Criminal Law

White-Collar Crime

White-collar crimes are typically nonviolent crimes committed in a commercial context by a professional or manager for financial gain. The most common white-collar crimes include embezzlement, fraud, bribery, insider trading, tax evasion, and money laundering.

Businesspeople and government officials who commit nonviolent crimes within a business setting to make money are guilty of white-collar crime. These crimes are often difficult to prosecute because the wrongdoers can use sophisticated methods to hide their illegal activities. Whistleblowers, people who disclose wrongdoing of a person or organization, have a fundamental role in identifying white-collar crime because they report activity that is usually not identifiable outside the organization. Both state and federal statutes identify activities that are white-collar crimes. At the federal level, the Federal Bureau of Investigation, U.S. Secret Service, U.S. Customs and Border Protection, Environmental Protection Agency, Securities and Exchange Commission, and Internal Revenue Service enforce federal white-collar crime law. The states have their own agencies to enforce their statutes on white-collar crime.

The most common white-collar crimes include embezzlement, fraud, bribery, insider trading, tax evasion, and money laundering. Embezzlement is the fraudulent conversion of property that is in the perpetrator's possession. An example of embezzlement is when a person has access to someone else's money for the purpose of monitoring it but then misappropriates the money for their own personal gain. Conversion is the intentional and permanent removal of property from the rightful owner's possession and control. Fraud is when a person deliberately deceives another for the purpose of obtaining money or property and that person is injured by the deception. Types of fraud include securities fraud, insurance fraud, Ponzi schemes, and business fraud.

Insider trading is the illegal use of material, nonpublic information to trade on the stock exchange for one's own benefit. Bribery is the offering, giving, soliciting, or receiving of money or property to influence a person's conduct. Tax evasion is the illegal nonpayment or underpayment of tax, often from omitting or modifying financial information.
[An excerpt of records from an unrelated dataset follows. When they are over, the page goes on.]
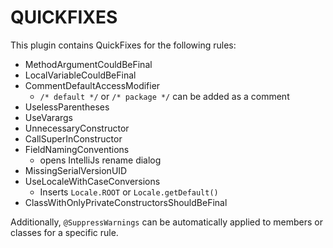 # QUICKFIXES

This plugin contains QuickFixes for the following rules:

- MethodArgumentCouldBeFinal
- LocalVariableCouldBeFinal
- CommentDefaultAccessModifier
  - `/* default */` or `/* package */`  can be added as a comment
- UselessParentheses
- UseVarargs 
- UnnecessaryConstructor
- CallSuperInConstructor
- FieldNamingConventions
  - opens IntelliJs rename dialog
- MissingSerialVersionUID
- UseLocaleWithCaseConversions
  - Inserts `Locale.ROOT` or `Locale.getDefault()`
- ClassWithOnlyPrivateConstructorsShouldBeFinal

Additionally, `@SuppressWarnings` can be automatically applied to members or classes for a specific rule.
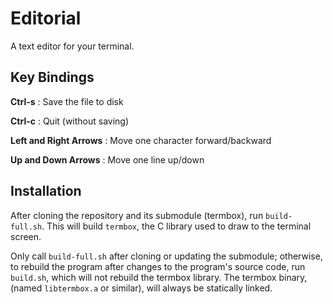 # Editorial

A text editor for your terminal.

## Key Bindings

**Ctrl-s** : Save the file to disk

**Ctrl-c** : Quit (without saving)

**Left and Right Arrows** : Move one character forward/backward

**Up and Down Arrows** : Move one line up/down

## Installation

After cloning the repository and its submodule (termbox), run `build-full.sh`.
This will build `termbox`, the C library used to draw to the terminal screen.

Only call `build-full.sh` after cloning or updating the submodule; otherwise,
to rebuild the program after changes to the program's source code, run
`build.sh`, which will not rebuild the termbox library. The termbox binary,
(named `libtermbox.a` or similar), will always be statically linked.
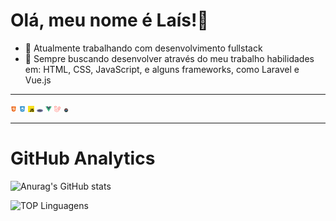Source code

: Olá, meu nome é Laís!👋
=============================

- 🔭 Atualmente trabalhando com desenvolvimento fullstack 
- 🌱 Sempre buscando desenvolver através do meu trabalho habilidades em: HTML, CSS, JavaScript, e alguns frameworks, como Laravel e Vue.js 

 ____________________________________________
<img src="images/html_5-512.png" width="10"> <img src="images/logo-css-3-768.png" width="10"> <img src="images/js-img.png" width="10"> <img src="images/php-img.png" width="10"> <img src="images/vuejs-img.png" width="10"> <img src="images/laravel-img.png" width="10"> <img src="images/figma-img.png" width="10">
_______________________________________


# GitHub Analytics
![Anurag's GitHub stats](https://github-readme-stats.vercel.app/api?username=LaisGalvao&show_icons=true&theme=synthwave)

![TOP Linguagens](https://github-readme-stats.vercel.app/api/top-langs/?username=LaisGalvao&layout=compact&theme=synthwave)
Money laundering is when money from criminal activity is made to look as if it were gained legitimately. Besides the prosecution of the individual wrongdoer for these white-collar crimes, the government can also sanction corporations for the acts of their employees. Other penalties for individual defendants who commit white-collar crime include fines, paying prosecution costs, home detention, forfeiture, restitution, supervised release, and incarceration.